C'est dans ce cadre qu'il faut situer l'émergence et l'édification progressive d'une didactique de la langue maternelle, à partir de la critique des approches antérieures qu'ont été la psychopédagogie et la linguistique appliquée. Tout en s'inscrivant dans la démarche générale des didactiques des disciplines scolaires, la didactique de la langue maternelle présente de nombreuses et importantes caractéristiques spécifiques en raison de ses origines conceptuelles et historiques ainsi que de la nature complexe de son champ d'application (la langue, les textes et discours, la relation langage-culture, etc.).

Langue, école et société : l'exemple du français

L'espace où s'inscrivent les problématiques de l'enseignement et de l'apprentissage du français est à l'évidence double : histoire de la langue française et sociologie des pratiques linguistiques et culturelles en France, d'une part ; histoire de l'école française et de la discipline scolaire « français », d'autre part.

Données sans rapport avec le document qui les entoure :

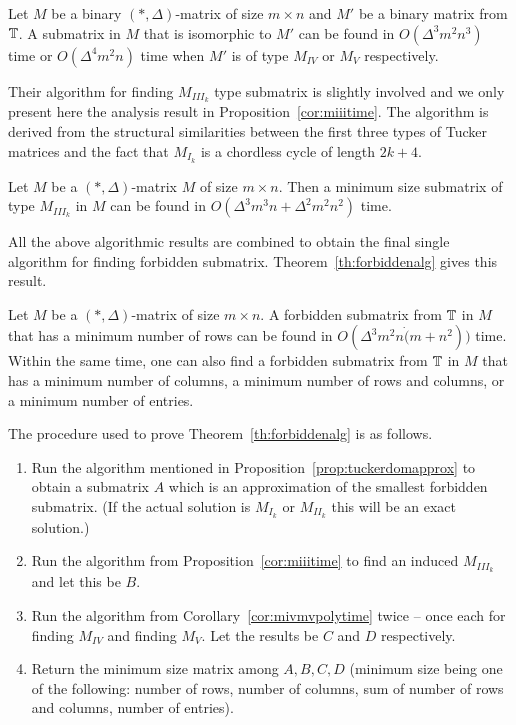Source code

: \begin{corollary} 
  \label{cor:mivmvpolytime}
  Let $M$ be a binary $(*, \Delta)$-matrix of size $m \times n$ and
  $M'$ be a binary matrix from $\mathbb{T}$. A submatrix in $M$ that
  is isomorphic to $M'$ can be found in $O(\Delta^3m^2n^3)$ time or
  $O(\Delta^4m^2n)$ time when $M'$ is of type $M_{IV}$ or $M_V$
  respectively.
\end{corollary}

Their algorithm for finding $M_{III_k}$ type submatrix is slightly
involved and we only present here the analysis result in
Proposition~\ref{cor:miiitime}. The algorithm is derived from the
structural similarities between the first three types of Tucker
matrices and the fact that $M_{I_k}$ is a chordless cycle of length
$2k+4$.

\begin{proposition} 
  \label{cor:miiitime}
  Let $M$ be a $(*,\Delta)$-matrix $M$ of size $m \times n$. Then a
  minimum size submatrix of type $M_{III_k}$ in $M$ can be found in
  $O(\Delta^3m^3n+\Delta^2m^2n^2)$ time.
\end{proposition}

All the above algorithmic results are combined to obtain the final
single algorithm for finding forbidden
submatrix. Theorem~\ref{th:forbiddenalg} gives this result.

\begin{theoremsansproof}
  \label{th:forbiddenalg}
  Let $M$ be a $(*,\Delta)$-matrix of size $m \times n$. A forbidden
  submatrix from $\mathbb{T}$ in $M$ that has a minimum number of rows
  can be found in $O(\Delta^3m^2n\dot(m+n^2))$ time. Within the same
  time, one can also find a forbidden submatrix from $\mathbb{T}$ in
  $M$ that has a minimum number of columns, a minimum number of rows
  and columns, or a minimum number of \un entries.
\end{theoremsansproof}

The procedure used to prove Theorem~\ref{th:forbiddenalg} is as
follows. 
\begin{enumerate}
\item Run the algorithm mentioned in
  Proposition~\ref{prop:tuckerdomapprox} to obtain a submatrix $A$
  which is an approximation of the smallest forbidden submatrix. (If
  the actual solution is $M_{I_k}$ or $M_{II_k}$ this will be an exact
  solution.)
\item Run the algorithm from Proposition~\ref{cor:miiitime} to find
  an induced $M_{III_k}$ and let this be $B$.
\item Run the algorithm from Corollary~\ref{cor:mivmvpolytime} twice
  -- once each for finding $M_{IV}$ and finding $M_{V}$. Let the
  results be $C$ and $D$ respectively.
\item Return the minimum size matrix among $A, B, C, D$ (minimum size
  being one of the following: number of rows, number of columns, sum
  of number of rows and columns, number of {\un} entries).
\end{enumerate}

Il faut d'abord garder en mémoire que la constitution du français comme langue nationale, son « institution », comme l'écrit R. Balibar, a été un processus long, marqué par plusieurs étapes décisives que symbolisent les dates suivantes : 1539, édit de Villers-Cotterêts, qui prescrit que tous les actes notariés et de justice soient désormais rédigés en langue maternelle, c'est-à-dire en français, langue du roi ; 1634, création de l'Académie, qui témoigne de la volonté affirmée de faire prévaloir cette langue sur le territoire politique de la France ; 1794, rapport de l'abbé Grégoire à la Convention « sur la nécessité et les moyens d'anéantir les patois et d'universaliser l'usage de la langue française ».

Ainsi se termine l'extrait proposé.